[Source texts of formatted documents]
··········

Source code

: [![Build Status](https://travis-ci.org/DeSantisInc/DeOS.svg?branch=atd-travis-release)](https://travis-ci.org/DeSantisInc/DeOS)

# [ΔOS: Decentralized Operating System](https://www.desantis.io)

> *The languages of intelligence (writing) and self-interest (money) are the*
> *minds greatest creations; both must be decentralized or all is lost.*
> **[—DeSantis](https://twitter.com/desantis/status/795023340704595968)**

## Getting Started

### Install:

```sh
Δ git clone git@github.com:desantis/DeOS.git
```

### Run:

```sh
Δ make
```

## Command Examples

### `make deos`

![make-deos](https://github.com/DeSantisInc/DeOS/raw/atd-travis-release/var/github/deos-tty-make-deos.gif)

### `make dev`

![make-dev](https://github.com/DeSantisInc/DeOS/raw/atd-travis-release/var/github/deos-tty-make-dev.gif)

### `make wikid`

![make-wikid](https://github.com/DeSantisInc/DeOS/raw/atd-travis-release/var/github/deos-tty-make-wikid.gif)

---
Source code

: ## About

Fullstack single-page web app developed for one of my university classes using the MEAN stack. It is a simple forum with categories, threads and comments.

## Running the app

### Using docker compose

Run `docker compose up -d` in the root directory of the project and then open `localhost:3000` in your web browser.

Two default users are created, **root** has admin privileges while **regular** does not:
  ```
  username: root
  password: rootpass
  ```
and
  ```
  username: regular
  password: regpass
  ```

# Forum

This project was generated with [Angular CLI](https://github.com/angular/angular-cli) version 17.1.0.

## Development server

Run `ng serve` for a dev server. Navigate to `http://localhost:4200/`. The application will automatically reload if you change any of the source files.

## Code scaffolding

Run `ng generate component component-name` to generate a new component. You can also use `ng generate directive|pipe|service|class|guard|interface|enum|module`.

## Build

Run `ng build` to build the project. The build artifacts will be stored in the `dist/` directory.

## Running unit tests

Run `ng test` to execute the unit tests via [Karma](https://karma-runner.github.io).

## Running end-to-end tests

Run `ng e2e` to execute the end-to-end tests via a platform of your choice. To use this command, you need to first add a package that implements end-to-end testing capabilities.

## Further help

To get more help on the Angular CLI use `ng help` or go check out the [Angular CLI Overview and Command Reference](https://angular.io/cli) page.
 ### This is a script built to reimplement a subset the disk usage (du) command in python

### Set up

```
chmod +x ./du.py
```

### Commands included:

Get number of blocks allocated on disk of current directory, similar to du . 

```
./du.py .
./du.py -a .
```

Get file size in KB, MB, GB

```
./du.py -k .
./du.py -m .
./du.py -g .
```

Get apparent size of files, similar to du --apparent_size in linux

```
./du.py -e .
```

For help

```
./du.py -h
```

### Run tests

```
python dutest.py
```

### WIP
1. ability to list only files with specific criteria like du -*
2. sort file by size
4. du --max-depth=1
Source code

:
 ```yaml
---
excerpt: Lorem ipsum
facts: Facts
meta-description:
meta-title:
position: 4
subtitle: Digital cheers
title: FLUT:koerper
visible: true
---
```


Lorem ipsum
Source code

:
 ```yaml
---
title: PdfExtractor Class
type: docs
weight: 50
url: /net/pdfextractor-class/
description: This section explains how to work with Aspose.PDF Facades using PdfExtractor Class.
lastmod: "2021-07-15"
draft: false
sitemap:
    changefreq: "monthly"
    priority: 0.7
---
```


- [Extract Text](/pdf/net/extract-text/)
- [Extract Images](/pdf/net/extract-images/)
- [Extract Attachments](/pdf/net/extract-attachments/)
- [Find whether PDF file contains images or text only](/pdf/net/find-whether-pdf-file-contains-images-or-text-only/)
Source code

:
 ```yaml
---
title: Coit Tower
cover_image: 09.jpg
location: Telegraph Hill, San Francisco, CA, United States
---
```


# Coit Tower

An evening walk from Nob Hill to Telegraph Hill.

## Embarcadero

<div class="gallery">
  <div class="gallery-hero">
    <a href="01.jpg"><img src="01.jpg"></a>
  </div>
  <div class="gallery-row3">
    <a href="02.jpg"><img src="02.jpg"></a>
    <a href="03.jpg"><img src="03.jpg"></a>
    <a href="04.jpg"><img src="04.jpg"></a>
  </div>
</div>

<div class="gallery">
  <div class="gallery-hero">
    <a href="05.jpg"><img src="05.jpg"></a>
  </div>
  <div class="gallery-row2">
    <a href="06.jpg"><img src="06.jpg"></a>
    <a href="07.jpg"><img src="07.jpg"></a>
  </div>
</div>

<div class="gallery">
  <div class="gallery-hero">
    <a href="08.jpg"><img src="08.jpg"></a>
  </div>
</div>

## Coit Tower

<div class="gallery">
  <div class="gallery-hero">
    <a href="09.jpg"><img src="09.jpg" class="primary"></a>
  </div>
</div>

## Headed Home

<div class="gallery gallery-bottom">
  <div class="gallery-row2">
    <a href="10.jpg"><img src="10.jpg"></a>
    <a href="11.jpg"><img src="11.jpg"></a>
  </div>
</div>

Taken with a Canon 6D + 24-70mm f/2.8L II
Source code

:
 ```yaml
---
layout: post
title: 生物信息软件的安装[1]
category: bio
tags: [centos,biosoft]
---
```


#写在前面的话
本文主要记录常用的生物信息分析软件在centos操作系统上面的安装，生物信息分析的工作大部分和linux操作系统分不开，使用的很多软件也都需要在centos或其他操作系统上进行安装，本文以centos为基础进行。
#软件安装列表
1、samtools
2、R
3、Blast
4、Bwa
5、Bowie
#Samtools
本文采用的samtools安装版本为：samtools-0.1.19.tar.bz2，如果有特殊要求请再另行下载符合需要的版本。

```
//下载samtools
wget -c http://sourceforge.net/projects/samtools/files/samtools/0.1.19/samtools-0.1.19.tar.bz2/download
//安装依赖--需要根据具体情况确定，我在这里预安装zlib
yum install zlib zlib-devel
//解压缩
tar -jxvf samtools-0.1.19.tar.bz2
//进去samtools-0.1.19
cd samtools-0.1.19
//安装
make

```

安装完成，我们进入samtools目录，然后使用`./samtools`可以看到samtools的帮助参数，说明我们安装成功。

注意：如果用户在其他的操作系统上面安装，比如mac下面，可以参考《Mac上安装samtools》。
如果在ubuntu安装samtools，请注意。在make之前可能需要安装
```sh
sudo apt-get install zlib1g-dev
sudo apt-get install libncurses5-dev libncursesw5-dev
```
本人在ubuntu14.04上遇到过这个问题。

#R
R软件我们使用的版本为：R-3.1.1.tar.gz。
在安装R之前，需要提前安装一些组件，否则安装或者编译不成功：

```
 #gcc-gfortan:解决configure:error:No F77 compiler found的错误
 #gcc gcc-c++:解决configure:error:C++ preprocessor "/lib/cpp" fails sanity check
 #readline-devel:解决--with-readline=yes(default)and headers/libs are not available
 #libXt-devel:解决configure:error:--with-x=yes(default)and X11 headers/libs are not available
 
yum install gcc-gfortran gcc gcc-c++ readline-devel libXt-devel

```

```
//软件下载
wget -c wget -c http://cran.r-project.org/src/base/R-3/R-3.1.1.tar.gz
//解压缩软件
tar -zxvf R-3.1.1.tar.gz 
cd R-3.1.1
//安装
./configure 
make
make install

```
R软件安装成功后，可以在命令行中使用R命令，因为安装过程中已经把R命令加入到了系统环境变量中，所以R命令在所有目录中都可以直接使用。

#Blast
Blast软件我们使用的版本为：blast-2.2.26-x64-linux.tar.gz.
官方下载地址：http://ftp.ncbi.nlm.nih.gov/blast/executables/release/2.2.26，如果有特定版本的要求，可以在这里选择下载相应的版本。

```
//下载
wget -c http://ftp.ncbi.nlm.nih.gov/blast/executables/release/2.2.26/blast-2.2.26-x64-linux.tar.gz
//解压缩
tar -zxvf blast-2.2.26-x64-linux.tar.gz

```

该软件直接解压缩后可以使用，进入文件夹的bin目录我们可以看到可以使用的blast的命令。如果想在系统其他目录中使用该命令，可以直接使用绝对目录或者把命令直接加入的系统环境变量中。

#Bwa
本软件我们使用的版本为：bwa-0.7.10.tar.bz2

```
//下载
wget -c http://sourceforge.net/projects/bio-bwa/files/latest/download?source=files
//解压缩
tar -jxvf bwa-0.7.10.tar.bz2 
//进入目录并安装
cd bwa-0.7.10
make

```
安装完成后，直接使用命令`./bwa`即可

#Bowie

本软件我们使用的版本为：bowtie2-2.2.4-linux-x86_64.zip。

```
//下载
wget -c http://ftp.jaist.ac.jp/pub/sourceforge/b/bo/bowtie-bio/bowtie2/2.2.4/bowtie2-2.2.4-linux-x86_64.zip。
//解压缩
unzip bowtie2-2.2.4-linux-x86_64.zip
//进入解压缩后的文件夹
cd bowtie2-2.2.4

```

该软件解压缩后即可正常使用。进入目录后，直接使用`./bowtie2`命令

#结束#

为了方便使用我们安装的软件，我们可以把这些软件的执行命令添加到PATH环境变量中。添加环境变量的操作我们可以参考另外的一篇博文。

··········

## Work required
Find each line above that contains "similar", and copy those lines.

## Response box
Get number of blocks allocated on disk of current directory, similar to du . 
Get apparent size of files, similar to du --apparent_size in linux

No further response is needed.